[Opening Task input section]

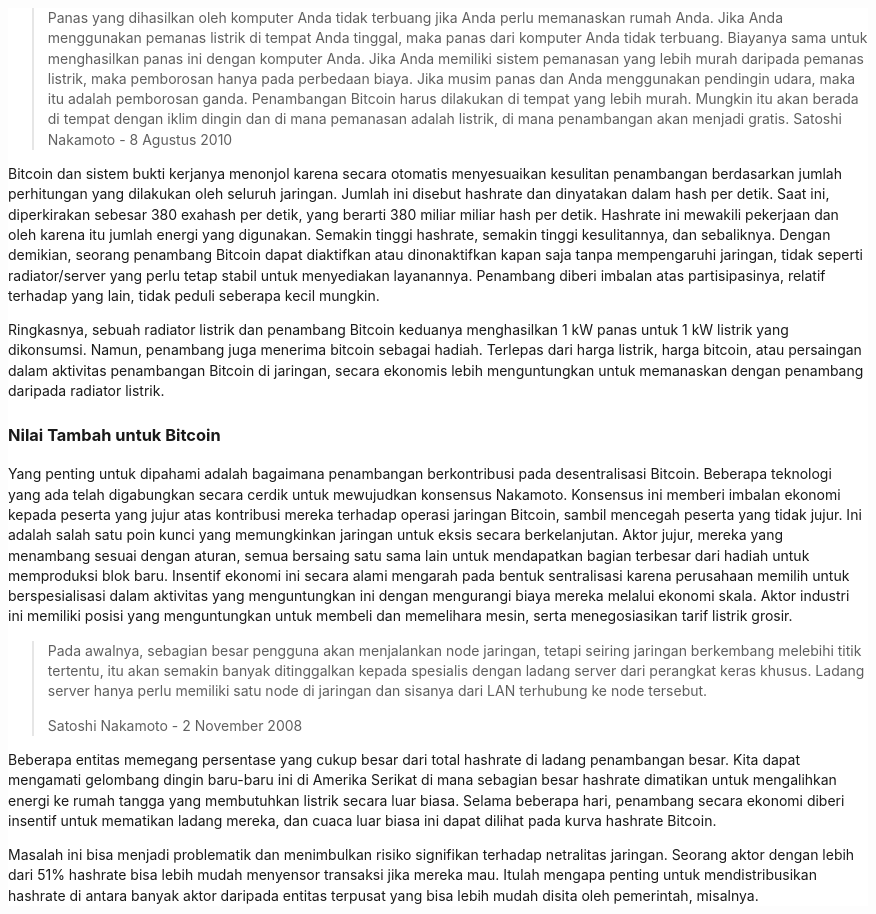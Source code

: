 > Panas yang dihasilkan oleh komputer Anda tidak terbuang jika Anda perlu memanaskan rumah Anda. Jika Anda menggunakan pemanas listrik di tempat Anda tinggal, maka panas dari komputer Anda tidak terbuang. Biayanya sama untuk menghasilkan panas ini dengan komputer Anda. Jika Anda memiliki sistem pemanasan yang lebih murah daripada pemanas listrik, maka pemborosan hanya pada perbedaan biaya. Jika musim panas dan Anda menggunakan pendingin udara, maka itu adalah pemborosan ganda. Penambangan Bitcoin harus dilakukan di tempat yang lebih murah. Mungkin itu akan berada di tempat dengan iklim dingin dan di mana pemanasan adalah listrik, di mana penambangan akan menjadi gratis.
> Satoshi Nakamoto - 8 Agustus 2010

Bitcoin dan sistem bukti kerjanya menonjol karena secara otomatis menyesuaikan kesulitan penambangan berdasarkan jumlah perhitungan yang dilakukan oleh seluruh jaringan. Jumlah ini disebut hashrate dan dinyatakan dalam hash per detik. Saat ini, diperkirakan sebesar 380 exahash per detik, yang berarti 380 miliar miliar hash per detik. Hashrate ini mewakili pekerjaan dan oleh karena itu jumlah energi yang digunakan. Semakin tinggi hashrate, semakin tinggi kesulitannya, dan sebaliknya. Dengan demikian, seorang penambang Bitcoin dapat diaktifkan atau dinonaktifkan kapan saja tanpa mempengaruhi jaringan, tidak seperti radiator/server yang perlu tetap stabil untuk menyediakan layanannya. Penambang diberi imbalan atas partisipasinya, relatif terhadap yang lain, tidak peduli seberapa kecil mungkin.

Ringkasnya, sebuah radiator listrik dan penambang Bitcoin keduanya menghasilkan 1 kW panas untuk 1 kW listrik yang dikonsumsi. Namun, penambang juga menerima bitcoin sebagai hadiah. Terlepas dari harga listrik, harga bitcoin, atau persaingan dalam aktivitas penambangan Bitcoin di jaringan, secara ekonomis lebih menguntungkan untuk memanaskan dengan penambang daripada radiator listrik.

### Nilai Tambah untuk Bitcoin

Yang penting untuk dipahami adalah bagaimana penambangan berkontribusi pada desentralisasi Bitcoin.
Beberapa teknologi yang ada telah digabungkan secara cerdik untuk mewujudkan konsensus Nakamoto. Konsensus ini memberi imbalan ekonomi kepada peserta yang jujur atas kontribusi mereka terhadap operasi jaringan Bitcoin, sambil mencegah peserta yang tidak jujur. Ini adalah salah satu poin kunci yang memungkinkan jaringan untuk eksis secara berkelanjutan.
Aktor jujur, mereka yang menambang sesuai dengan aturan, semua bersaing satu sama lain untuk mendapatkan bagian terbesar dari hadiah untuk memproduksi blok baru. Insentif ekonomi ini secara alami mengarah pada bentuk sentralisasi karena perusahaan memilih untuk berspesialisasi dalam aktivitas yang menguntungkan ini dengan mengurangi biaya mereka melalui ekonomi skala. Aktor industri ini memiliki posisi yang menguntungkan untuk membeli dan memelihara mesin, serta menegosiasikan tarif listrik grosir.

> Pada awalnya, sebagian besar pengguna akan menjalankan node jaringan, tetapi seiring jaringan berkembang melebihi titik tertentu, itu akan semakin banyak ditinggalkan kepada spesialis dengan ladang server dari perangkat keras khusus. Ladang server hanya perlu memiliki satu node di jaringan dan sisanya dari LAN terhubung ke node tersebut.
>
> Satoshi Nakamoto - 2 November 2008

Beberapa entitas memegang persentase yang cukup besar dari total hashrate di ladang penambangan besar. Kita dapat mengamati gelombang dingin baru-baru ini di Amerika Serikat di mana sebagian besar hashrate dimatikan untuk mengalihkan energi ke rumah tangga yang membutuhkan listrik secara luar biasa. Selama beberapa hari, penambang secara ekonomi diberi insentif untuk mematikan ladang mereka, dan cuaca luar biasa ini dapat dilihat pada kurva hashrate Bitcoin.

Masalah ini bisa menjadi problematik dan menimbulkan risiko signifikan terhadap netralitas jaringan. Seorang aktor dengan lebih dari 51% hashrate bisa lebih mudah menyensor transaksi jika mereka mau. Itulah mengapa penting untuk mendistribusikan hashrate di antara banyak aktor daripada entitas terpusat yang bisa lebih mudah disita oleh pemerintah, misalnya.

[Closing Task input section]

Assignment: Everything from the line containing "ke node tersebut." through the last line above should be copied exactly, please, with nothing added.

Task result:
> Pada awalnya, sebagian besar pengguna akan menjalankan node jaringan, tetapi seiring jaringan berkembang melebihi titik tertentu, itu akan semakin banyak ditinggalkan kepada spesialis dengan ladang server dari perangkat keras khusus. Ladang server hanya perlu memiliki satu node di jaringan dan sisanya dari LAN terhubung ke node tersebut.
>
> Satoshi Nakamoto - 2 November 2008

Beberapa entitas memegang persentase yang cukup besar dari total hashrate di ladang penambangan besar. Kita dapat mengamati gelombang dingin baru-baru ini di Amerika Serikat di mana sebagian besar hashrate dimatikan untuk mengalihkan energi ke rumah tangga yang membutuhkan listrik secara luar biasa. Selama beberapa hari, penambang secara ekonomi diberi insentif untuk mematikan ladang mereka, dan cuaca luar biasa ini dapat dilihat pada kurva hashrate Bitcoin.

Masalah ini bisa menjadi problematik dan menimbulkan risiko signifikan terhadap netralitas jaringan. Seorang aktor dengan lebih dari 51% hashrate bisa lebih mudah menyensor transaksi jika mereka mau. Itulah mengapa penting untuk mendistribusikan hashrate di antara banyak aktor daripada entitas terpusat yang bisa lebih mudah disita oleh pemerintah, misalnya.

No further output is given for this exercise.